Monday 14 July 2014

BDSMonday - "Coming Out"


It's BDSMonday! (And my fifth wedding anniversary)

Tying in with my anniversary just a little, today's topic is coming out of the...toy box? Flogger? (Okay that one doesn't really make sense, but c'mon. It's a funny image--someone stepping out of the falls like a vehicle going through a car wash or something).

Anyway. Telling people who are important in your life that you're kinky.

If you are 'out', I'd love to hear how it went. If you're not, hopefully some of the stories people share will help you if/when you decide to let people know about that aspect of yourself.

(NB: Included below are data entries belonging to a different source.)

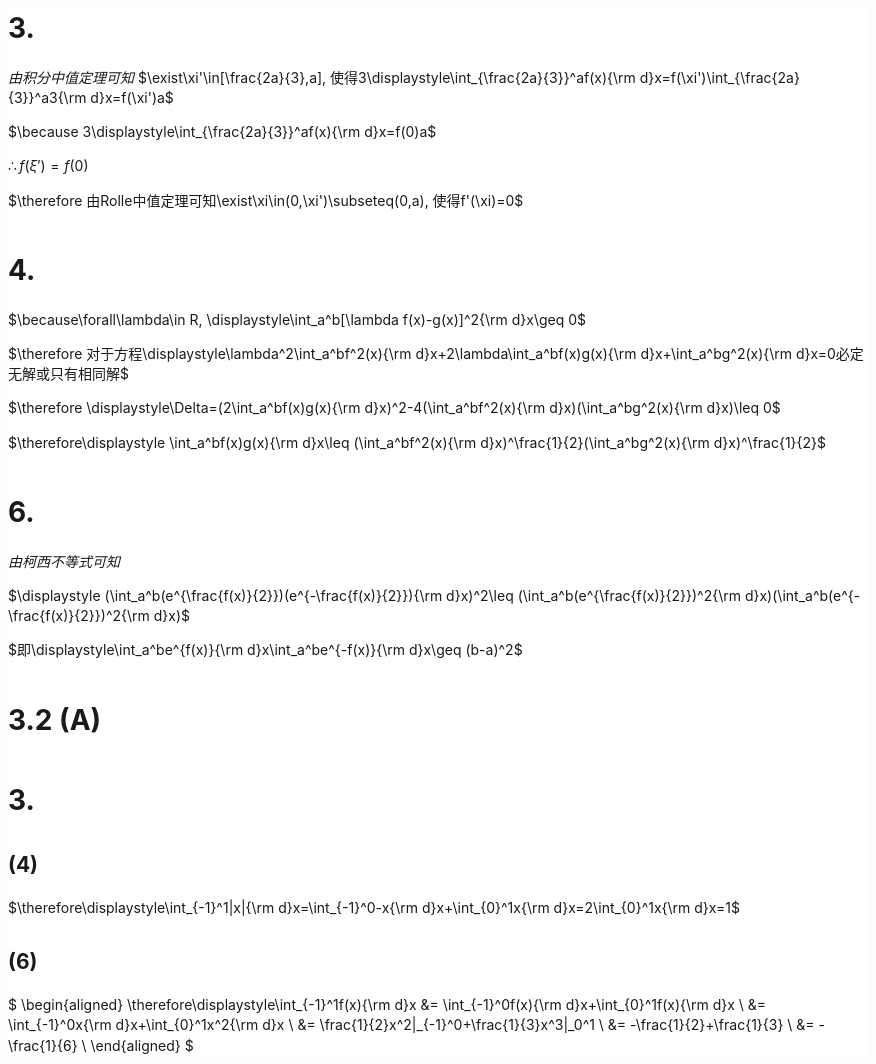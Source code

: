 # 3.

$由积分中值定理可知$
$\exist\xi'\in[\frac{2a}{3},a], 使得3\displaystyle\int_{\frac{2a}{3}}^af(x){\rm d}x=f(\xi')\int_{\frac{2a}{3}}^a3{\rm d}x=f(\xi')a$

$\because 3\displaystyle\int_{\frac{2a}{3}}^af(x){\rm d}x=f(0)a$

$\therefore f(\xi')=f(0)$

$\therefore 由Rolle中值定理可知\exist\xi\in(0,\xi')\subseteq(0,a), 使得f'(\xi)=0$

# 4.

$\because\forall\lambda\in R, \displaystyle\int_a^b[\lambda f(x)-g(x)]^2{\rm d}x\geq 0$

$\therefore 对于方程\displaystyle\lambda^2\int_a^bf^2(x){\rm d}x+2\lambda\int_a^bf(x)g(x){\rm d}x+\int_a^bg^2(x){\rm d}x=0必定无解或只有相同解$

$\therefore \displaystyle\Delta=(2\int_a^bf(x)g(x){\rm d}x)^2-4(\int_a^bf^2(x){\rm d}x)(\int_a^bg^2(x){\rm d}x)\leq 0$

$\therefore\displaystyle \int_a^bf(x)g(x){\rm d}x\leq (\int_a^bf^2(x){\rm d}x)^\frac{1}{2}(\int_a^bg^2(x){\rm d}x)^\frac{1}{2}$

# 6.

$由柯西不等式可知$

$\displaystyle (\int_a^b(e^{\frac{f(x)}{2}})(e^{-\frac{f(x)}{2}}){\rm d}x)^2\leq (\int_a^b(e^{\frac{f(x)}{2}})^2{\rm d}x)(\int_a^b(e^{-\frac{f(x)}{2}})^2{\rm d}x)$

$即\displaystyle\int_a^be^{f(x)}{\rm d}x\int_a^be^{-f(x)}{\rm d}x\geq (b-a)^2$


# 3.2 (A)

# 3.

## (4)

$\therefore\displaystyle\int_{-1}^1|x|{\rm d}x=\int_{-1}^0-x{\rm d}x+\int_{0}^1x{\rm d}x=2\int_{0}^1x{\rm d}x=1$

## (6)

$
\begin{aligned}
\therefore\displaystyle\int_{-1}^1f(x){\rm d}x &= \int_{-1}^0f(x){\rm d}x+\int_{0}^1f(x){\rm d}x \\
&= \int_{-1}^0x{\rm d}x+\int_{0}^1x^2{\rm d}x \\
&= \frac{1}{2}x^2|_{-1}^0+\frac{1}{3}x^3|_0^1 \\
&= -\frac{1}{2}+\frac{1}{3} \\
&= -\frac{1}{6} \\
\end{aligned}
$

For myself, I am completely 'out' with my wife. I came into the relationship ( ;) ) having been in a previous kinky relationship, and knowing I wanted BDSM in a new one. My wife had no experience with kink, though it turned out that a lot of her fantasies had a decidedly kinky/sadistic bent. Neither of us remembers exactly how I 'outed' myself to her, but we briefly broke up because she was worried that our relationship couldn't be an equal one if I was submissive. Obviously we worked that out, and we've explored our kinky sides with a freedom I couldn't possibly have imagined before meeting her.

Actually, I don't remember how I 'outed' myself to my last ex, either...though I'm sure written roleplay was involved. *heh* Yessss...my character wants to be tied up and flogged. Oh, you're okay with that? Well, how about if we act that scene out?

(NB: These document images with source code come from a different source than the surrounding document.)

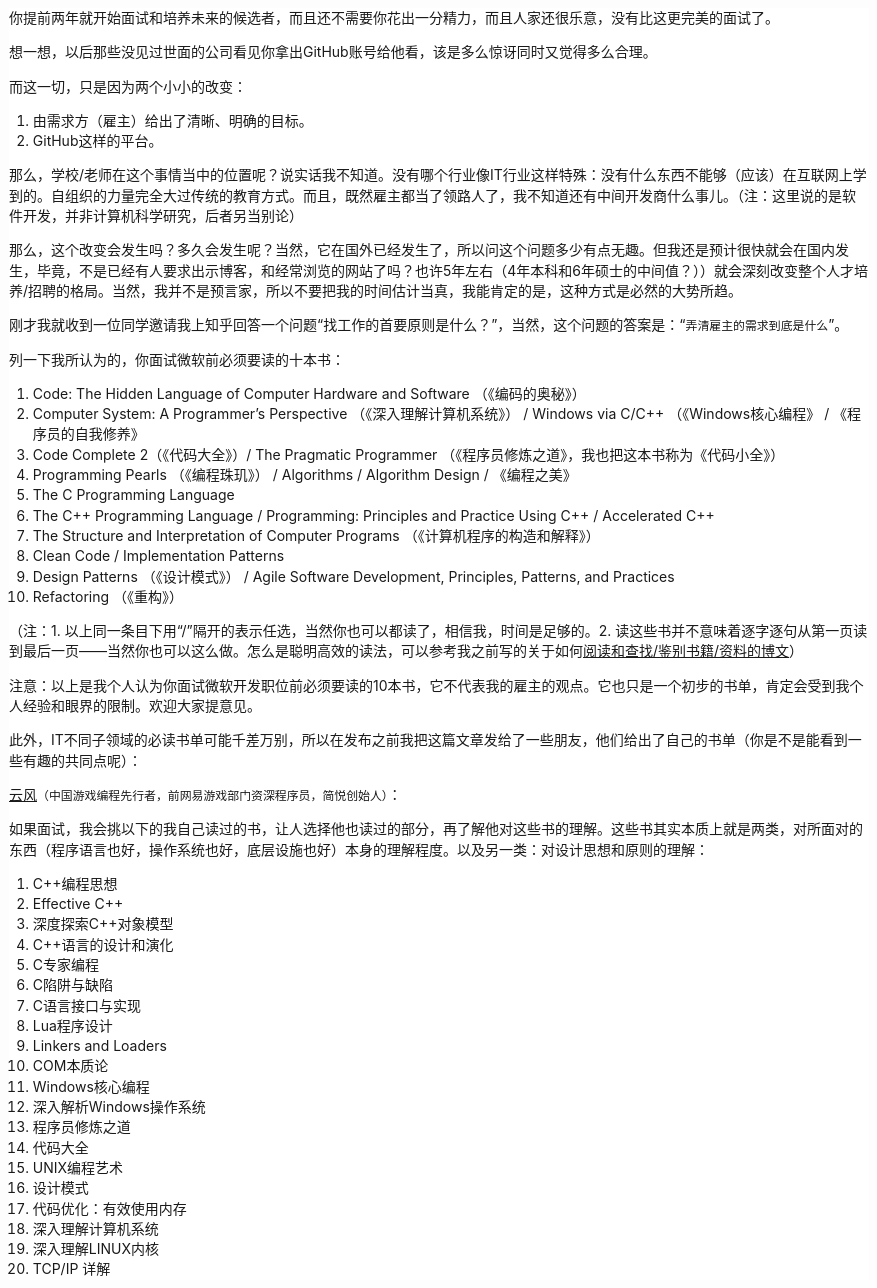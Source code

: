 你提前两年就开始面试和培养未来的候选者，而且还不需要你花出一分精力，而且人家还很乐意，没有比这更完美的面试了。

想一想，以后那些没见过世面的公司看见你拿出GitHub账号给他看，该是多么惊讶同时又觉得多么合理。

而这一切，只是因为两个小小的改变：

1. 由需求方（雇主）给出了清晰、明确的目标。
2. GitHub这样的平台。

那么，学校/老师在这个事情当中的位置呢？说实话我不知道。没有哪个行业像IT行业这样特殊：没有什么东西不能够（应该）在互联网上学到的。自组织的力量完全大过传统的教育方式。而且，既然雇主都当了领路人了，我不知道还有中间开发商什么事儿。（注：这里说的是软件开发，并非计算机科学研究，后者另当别论）

那么，这个改变会发生吗？多久会发生呢？当然，它在国外已经发生了，所以问这个问题多少有点无趣。但我还是预计很快就会在国内发生，毕竟，不是已经有人要求出示博客，和经常浏览的网站了吗？也许5年左右（4年本科和6年硕士的中间值？））就会深刻改变整个人才培养/招聘的格局。当然，我并不是预言家，所以不要把我的时间估计当真，我能肯定的是，这种方式是必然的大势所趋。

刚才我就收到一位同学邀请我上知乎回答一个问题“找工作的首要原则是什么？”，当然，这个问题的答案是：“`弄清雇主的需求到底是什么`”。

列一下我所认为的，你面试微软前必须要读的十本书：

<ol>
<li>Code: The Hidden Language of Computer Hardware and Software （《编码的奥秘》） </li>
<li>Computer System: A Programmer’s Perspective （《深入理解计算机系统》） / Windows via C/C++ （《Windows核心编程》 / 《程序员的自我修养》 </li>
<li>Code Complete 2（《代码大全》）/ The Pragmatic Programmer （《程序员修炼之道》，我也把这本书称为《代码小全》） </li>
<li>Programming Pearls （《编程珠玑》） / Algorithms / Algorithm Design / 《编程之美》 </li>
<li>The C Programming Language </li>
<li>The C++ Programming Language / Programming: Principles and Practice Using C++ / Accelerated C++ </li>
<li>The Structure and Interpretation of Computer Programs （《计算机程序的构造和解释》） </li>
<li>Clean Code / Implementation Patterns </li>
<li>Design Patterns （《设计模式》） / Agile Software Development, Principles, Patterns, and Practices </li>
<li>Refactoring （《重构》） </li>
</ol>

（注：1. 以上同一条目下用“/”隔开的表示任选，当然你也可以都读了，相信我，时间是足够的。2. 读这些书并不意味着逐字逐句从第一页读到最后一页——当然你也可以这么做。怎么是聪明高效的读法，可以参考我之前写的关于如何[阅读和查找/鉴别书籍/资料的博文](http://mindhacks.cn/2008/09/17/learning-habits-part3/)）

注意：以上是我个人认为你面试微软开发职位前必须要读的10本书，它不代表我的雇主的观点。它也只是一个初步的书单，肯定会受到我个人经验和眼界的限制。欢迎大家提意见。

此外，IT不同子领域的必读书单可能千差万别，所以在发布之前我把这篇文章发给了一些朋友，他们给出了自己的书单（你是不是能看到一些有趣的共同点呢）：

[云风](http://blog.codingnow.com/)`（中国游戏编程先行者，前网易游戏部门资深程序员，简悦创始人）`：

如果面试，我会挑以下的我自己读过的书，让人选择他也读过的部分，再了解他对这些书的理解。这些书其实本质上就是两类，对所面对的东西（程序语言也好，操作系统也好，底层设施也好）本身的理解程度。以及另一类：对设计思想和原则的理解：

<ol>
<li>C++编程思想 </li>
<li>Effective C++ </li>
<li>深度探索C++对象模型 </li>
<li>C++语言的设计和演化 </li>
<li>C专家编程 </li>
<li>C陷阱与缺陷 </li>
<li>C语言接口与实现 </li>
<li>Lua程序设计 </li>
<li>Linkers and Loaders </li>
<li>COM本质论 </li>
<li>Windows核心编程 </li>
<li>深入解析Windows操作系统 </li>
<li>程序员修炼之道 </li>
<li>代码大全 </li>
<li>UNIX编程艺术 </li>
<li>设计模式 </li>
<li>代码优化：有效使用内存 </li>
<li>深入理解计算机系统 </li>
<li>深入理解LINUX内核 </li>
<li>TCP/IP 详解 </li>
</ol>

As I said, I don't remember if that's exactly how I broke the kinky ice, but I'm sure it was something along those lines, both with my wife and my ex. It seems to me that either reading or writing a kinky scene together is a good way to introduce the subject and test the kinky water (I'm sticking with my theme, okay?) Reading a kinky scene as foreplay is a good, safe way to gauge your partner's interest--if they jump you, chances are good their fantasies line up pretty well with yours. You could ask them to select something to read that they find kinky, so you can trade. From there, you could ask to act out one or both of the scenes. I've found roleplay is a good place to start--if the scene doesn't go well, you put those characters aside and don't play with them again. Both you and your partner know you were just acting, so it's easier to let go of any negative emotions that may come up. It's a fantasy, with clearly defined limits.

And if it does go well...have fun!

I'm not out at work, though several people either suspect or know indirectly. My mother-in-law kept 'finding' our toys when we lived with my in-laws, but I have no idea what she thinks about that. My sister knows, but that's about the only family member I'm comfortable discussing my kinky side with. I don't have kids, so I don't have to worry about them finding out/telling them. Some of my friends know (I met some of them through BDSM).

How about you guys? If you are 'out', how did it go? If you're not, how do you suspect the people in your life would react? Go!